You are viewing a plain text version of this content. The canonical link for it is here.

Posted to user@flink.apache.org by Darshan Singh <da...@gmail.com> on 2018/03/30 20:07:56 UTC

how to query the output of the scalar table function

Hi,

I am not able to find what is best way to query the output of a scalar
table function.

Suppose I have table which has column col1 which is string.

I have a scalar function and returns a POJO
{col1V1 String, col1V2 String , col1V3 String}.


I am using following.

so table.select("sf(col1) as sfc")
.select("sfc.get('col1V1') as v1, sfc.get('col1V2') as v2 ,
sfc.get('col1V13') as v3 ")

It is working fine but strangely enough it calls the sf 3 times(each per
get) for same row. However, If I use table function it calls just once.

So to me it seems that scalar function is very expensive so if I have 10
columns and the computation is expensive it will do 10 times.

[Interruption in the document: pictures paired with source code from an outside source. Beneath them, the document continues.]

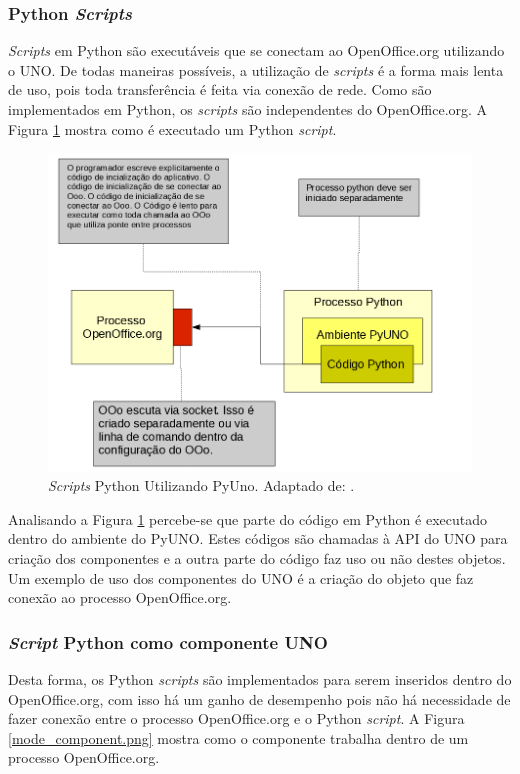 \subsubsection{Python \textit{Scripts}}
\textit{Scripts} em Python são executáveis que se conectam ao OpenOffice.org utilizando o UNO. De todas maneiras possíveis, a utilização de \textit{scripts} é a forma mais lenta de uso, pois toda transferência é feita via conexão de rede. Como são implementados em Python, os \textit{scripts} são independentes do OpenOffice.org. A Figura \ref{pyuno.png} mostra como é executado um Python \textit{script}.
\begin{figure}[ht]
\centering
\includegraphics[scale=0.45,bb=0 0 634 460]{pyuno2.png}
\caption{\textit{Scripts} Python Utilizando PyUno. Adaptado de: \cite{web:uno}.}
\label{pyuno.png}
\end{figure}

Analisando a Figura \ref{pyuno.png} percebe-se que parte do código em Python é executado dentro do ambiente do PyUNO. Estes códigos são chamadas à API do UNO para criação dos componentes e a outra parte do código faz uso ou não destes objetos. Um exemplo de uso dos componentes do UNO é a criação do objeto que faz conexão ao processo OpenOffice.org.

\subsubsection{\textit{Script} Python como componente UNO}

Desta forma, os Python \textit{scripts} são implementados para serem inseridos dentro do OpenOffice.org, com isso há um ganho de desempenho pois não há necessidade de fazer conexão entre o processo OpenOffice.org e o Python \textit{script}. A Figura \ref{mode_component.png} mostra como o componente trabalha dentro de um processo OpenOffice.org.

Thats why I
thought maybe there is a better way to return pojo from scalar function
rather than what I have been using.

If this is the best way then I wonder if scalar functions should be used to
return single value only.

Thanks

Re: how to query the output of the scalar table function

Posted by Darshan Singh <da...@gmail.com>.

Thanks Fabian

We are going to replace all scalar functions with the table functions.

Thanks

On Wed, Apr 4, 2018 at 12:16 PM, Fabian Hueske <fh...@gmail.com> wrote:

> Hi Darshan,
>
> What you observe is the result of what's supposed to be an optimization.
> By fusing the two select() calls, we reduce the number of operators in the
> resulting plan (one MapFunction less).
> This optimization is only applied for ScalarFunctions but not for
> TableFunctions.
> With a better cost-modeling that increases the cost of user-defined
> ScalarFunctions it should be possible to "convince" the optimizer to not
> fuse the operators.
>
> For now, you could either use the TableFunction approach or convert the
> result of the first select() into a DataStream (or DataSet depending on
> your setup) and register that again as a table.
> That would split the plan into two parts which are independently optimized
> and hence the select() operators would not be merged.
>
> Best, Fabian
>
>
>
> 2018-03-30 22:07 GMT+02:00 Darshan Singh <da...@gmail.com>:
>
>> Hi,
>>
>> I am not able to find what is best way to query the output of a scalar
>> table function.
>>
>> Suppose I have table which has column col1 which is string.
>>
>> I have a scalar function and returns a POJO
>> {col1V1 String, col1V2 String , col1V3 String}.
>>
>>
>> I am using following.
>>
>> so table.select("sf(col1) as sfc")
>> .select("sfc.get('col1V1') as v1, sfc.get('col1V2') as v2 ,
>> sfc.get('col1V13') as v3 ")
>>
>> It is working fine but strangely enough it calls the sf 3 times(each per
>> get) for same row. However, If I use table function it calls just once.
>>
>> So to me it seems that scalar function is very expensive so if I have 10
>> columns and the computation is expensive it will do 10 times. Thats why I
>> thought maybe there is a better way to return pojo from scalar function
>> rather than what I have been using.
>>
>> If this is the best way then I wonder if scalar functions should be used
>> to return single value only.
>>
>> Thanks
>>
>
>

Re: how to query the output of the scalar table function

Posted by Fabian Hueske <fh...@gmail.com>.

Hi Darshan,

What you observe is the result of what's supposed to be an optimization. By
fusing the two select() calls, we reduce the number of operators in the
resulting plan (one MapFunction less).
This optimization is only applied for ScalarFunctions but not for
TableFunctions.
With a better cost-modeling that increases the cost of user-defined
ScalarFunctions it should be possible to "convince" the optimizer to not
fuse the operators.

For now, you could either use the TableFunction approach or convert the
result of the first select() into a DataStream (or DataSet depending on
your setup) and register that again as a table.
That would split the plan into two parts which are independently optimized
and hence the select() operators would not be merged.

Best, Fabian



2018-03-30 22:07 GMT+02:00 Darshan Singh <da...@gmail.com>:

> Hi,
>
> I am not able to find what is best way to query the output of a scalar
> table function.
>
> Suppose I have table which has column col1 which is string.
>
> I have a scalar function and returns a POJO
> {col1V1 String, col1V2 String , col1V3 String}.
>
>
> I am using following.
>
> so table.select("sf(col1) as sfc")
> .select("sfc.get('col1V1') as v1, sfc.get('col1V2') as v2 ,
> sfc.get('col1V13') as v3 ")
>
> It is working fine but strangely enough it calls the sf 3 times(each per
> get) for same row. However, If I use table function it calls just once.
>
> So to me it seems that scalar function is very expensive so if I have 10
> columns and the computation is expensive it will do 10 times. Thats why I
> thought maybe there is a better way to return pojo from scalar function
> rather than what I have been using.
>
> If this is the best way then I wonder if scalar functions should be used
> to return single value only.
>
> Thanks
>